If you find one who cannot deny himself, but chooses his ways to please himself otherwise than in pleasing God, you may know he does not love God.

If you seek anyone's good with real love, you will certainly avail yourself to every means to learn what will please him. So of loving and pleasing God.

Of course supreme love implies a greater dread of displeasing God than of displeasing anyone else. Nothing will distress one who loves God, so much as the thought of displeasing him.

You may each and all, apply every one of these principles warm and fresh, to your own heart in self-examination. Say, does my love to God bear this test?

Again, if you truly love God, there will always be a spontaneous sorrow if you become conscious of having displeased him. If you should be overcome by temptation, you would not need to make a great effort to feel sorry for it. When you have injured any friend whom you love more than any other being, you can easily regret and sorrow over the sad wrong.

Again, when the heart is supremely engrossed with love to God, the thoughts will turn naturally towards him. Where our treasure is, there will our heart be also.

Moreover God will become the object of our complacent affections. The fact that he is infinitely lovely and good, will secure in our hearts an intense complacency in his character, words, and ways.

We shall find supreme satisfaction in his service. We always find most satisfaction while pursuing the objects on which our affections are concentrated.

There will be a perpetual reference to God in all we do. Take the case of a man supremely devoted to his family; he will see everything in the light of its bearing on his family. So a father will do for his children if he supremely loves them. So a husband for his wife; every thing will be referred to the question of the happiness of the loved one. Thus real love to any friend begets spontaneous sympathy with him and with all his interests, and equally spontaneous sympathy against all his enemies.

III. I must next enquire--What are the grounds of this obligation to love God?

It is not that God has commanded it. We do not and cannot love merely out of regard to authority. God does not expect that his mere authority will beget and ensure love. But he bases his claim for our love on his own infinite worthiness, and on the infinite importance of having his creatures obey him. The obligation to love God must always be equal to the value of God's happiness and glory, and to the good of his creatures as depending on his relations to them. To withhold due love from God is therefore to derogate from his rights and claims, and by consequence, from the rights and claims of the universe he has made and rules over to bless.

IV. Next let us notice the natural consequences of refusing to render this supreme love and service to God.
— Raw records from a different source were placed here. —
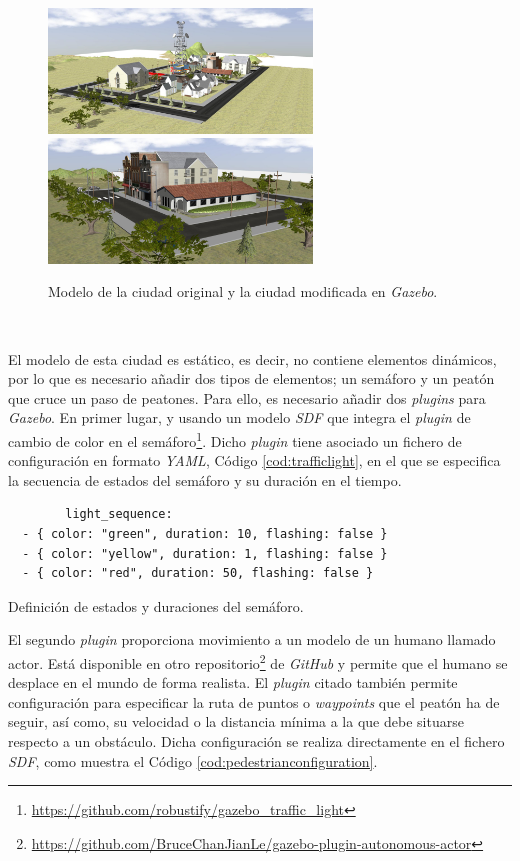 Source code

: \begin{figure} [h!]
	\begin{center}
		\includegraphics[width=7cm]{figs/city2}\hspace{1cm}\includegraphics[width=7cm]{figs/smallcity}
	\end{center}
	\caption{Modelo de la ciudad original y la ciudad modificada en \textit{Gazebo}.}
	\label{fig:cityversus}
\end{figure}\

El modelo de esta ciudad es estático, es decir, no contiene elementos dinámicos, por lo que es necesario añadir dos tipos de elementos; un semáforo y un peatón que cruce un paso
de peatones. Para ello, es necesario añadir dos \textit{plugins} para \textit{Gazebo}. En primer lugar, y usando un modelo \textit{SDF} que integra el \textit{plugin} de cambio de
color en el semáforo\footnote{\url{https://github.com/robustify/gazebo_traffic_light}}. Dicho \textit{plugin} tiene asociado un fichero de configuración en formato \textit{YAML},
Código \ref{cod:trafficlight}, en el que se especifica la secuencia de estados del semáforo y su duración en el tiempo.\\

\begin{code}[h]
	\begin{lstlisting}
		light_sequence:
  - { color: "green", duration: 10, flashing: false }
  - { color: "yellow", duration: 1, flashing: false }
  - { color: "red", duration: 50, flashing: false }
	\end{lstlisting}
	\caption[Definición de estados y duraciones del semáforo.]{Definición de estados y duraciones del semáforo.}
	\label{cod:trafficlight}
\end{code}

El segundo \textit{plugin} proporciona movimiento a un modelo de un humano llamado actor. Está disponible en otro
repositorio\footnote{\url{https://github.com/BruceChanJianLe/gazebo-plugin-autonomous-actor}} de \textit{GitHub} y permite que el humano se desplace en el mundo de forma
realista. El \textit{plugin} citado también permite configuración para especificar la ruta de puntos o \textit{waypoints} que el peatón ha de seguir, así como, su velocidad o la
distancia mínima a la que debe situarse respecto a un obstáculo. Dicha configuración se realiza directamente en el fichero \textit{SDF}, como muestra el Código
\ref{cod:pedestrianconfiguration}.\\

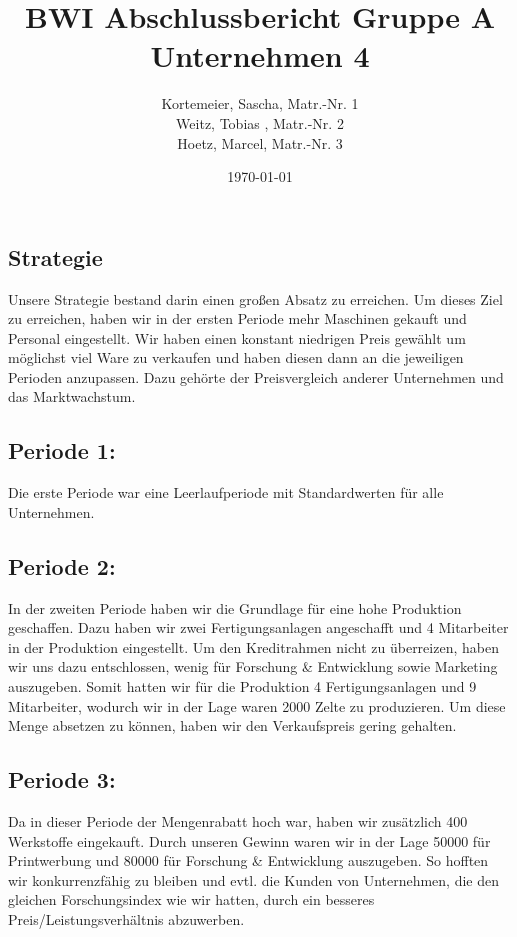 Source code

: \documentclass[a4paper, 12pt]{report}
\title{BWI Abschlussbericht Gruppe A Unternehmen 4}
\author{Kortemeier, Sascha, Matr.-Nr. 1 \\
Weitz, Tobias , Matr.-Nr. 2 \\
Hoetz, Marcel, Matr.-Nr. 3}
\date{\today}
\begin{document}
\maketitle
\tableofcontents


\begin{flushleft}
\chapter{Strategie}
Unsere Strategie bestand darin einen großen Absatz zu erreichen. 
Um dieses Ziel zu erreichen, haben wir in der ersten Periode mehr Maschinen gekauft und Personal eingestellt. 
Wir haben einen konstant niedrigen Preis gewählt um möglichst viel Ware zu verkaufen und haben diesen dann an die jeweiligen Perioden anzupassen. 
Dazu gehörte der Preisvergleich anderer Unternehmen und das Marktwachstum. 

\section{Periode 1:}
Die erste Periode war eine Leerlaufperiode mit Standardwerten für alle Unternehmen.	

\section{Periode 2:}
In der zweiten Periode haben wir die Grundlage für eine hohe Produktion geschaffen.
Dazu haben wir zwei Fertigungsanlagen angeschafft und 4 Mitarbeiter in der Produktion eingestellt.
Um den Kreditrahmen nicht zu überreizen, haben wir uns dazu entschlossen, wenig für Forschung \& Entwicklung sowie Marketing auszugeben.
Somit hatten wir für die Produktion 4 Fertigungsanlagen und 9 Mitarbeiter, wodurch wir in der Lage waren 2000 Zelte zu produzieren.
Um diese Menge absetzen zu können, haben wir den Verkaufspreis gering gehalten.

\section{Periode 3:}
Da in dieser Periode der Mengenrabatt hoch war, haben wir zusätzlich 400 Werkstoffe eingekauft. 
Durch unseren Gewinn waren wir in der Lage 50000\texteuro{} für Printwerbung und 80000\texteuro{} für Forschung \& Entwicklung auszugeben.
So hofften wir konkurrenzfähig zu bleiben und evtl. die Kunden von Unternehmen, die den gleichen Forschungsindex wie wir hatten, durch ein besseres Preis/Leistungsverhältnis abzuwerben.


\end{flushleft}
\end{document}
First, refusing to love God, you must inevitably lose all true peace of mind. Every rational being is so constituted that he cannot be satisfied unless he gives God his heart's best love. He cannot have peace with God, nor peace with himself. So long as this love is withheld, his soul will be uneasy and jarring because supremely selfish.

Then also there are governmental consequences. God must condemn those who deny to him the love of their heart and the devotion of their life. He must regard them with holy displeasure. By all the love he bears to the best interest of his creatures, he must disown and be displeased with those who array themselves against himself and his great family. He is bound to reveal to all his creatures his displeasure against those who hate both him and them. He ought to make the fact of this displeasure as patent as he possibly can, for the happiness of the universe depends upon his revealing it most fully. He should make the revelations of his heart and of his hand against sin as nearly according to the right and justice of the case as he can.

Consequently he must make this revelation as enduring as his own governement. Both the natural and governmental consequences of sin must be as enduring and as striking as God can make them. Else God cannot do justice to his responsibilities as the Great Moral Father of the universe.

I must next notice some delusions which prevail on this subject.

(1.) Men get up some other standard of right. By a sort of mutual consent or conventionalism, they frame a code of morals in trade--morals in social life or in politics, and then take great credit to themselves for having done right.

Now let men devise their own codes and notions as they may, this law of God is forevermore the one great and only standard of right. Nothing is right except it be in accordance with this law. If men talk about doing right, on any rule of right short of this, they egregiously deceive themselves. What do you mean to doing right? Do you mean that your life is a constant offering to God? Do you offer yourself to God as a living sacrifice? If not, why do you talk about pleasing God? Do you say--I pay all my debts; I live fairly in society; I injure no man?

Suppose it were true that you were doing no wrong to your neighbor, yet how is the case between your own soul and God? If you care nothing for him, what is this but, as far lies in you, to dethrone God, to deny his right to reign, and to deny his parental love and care over all his creatures?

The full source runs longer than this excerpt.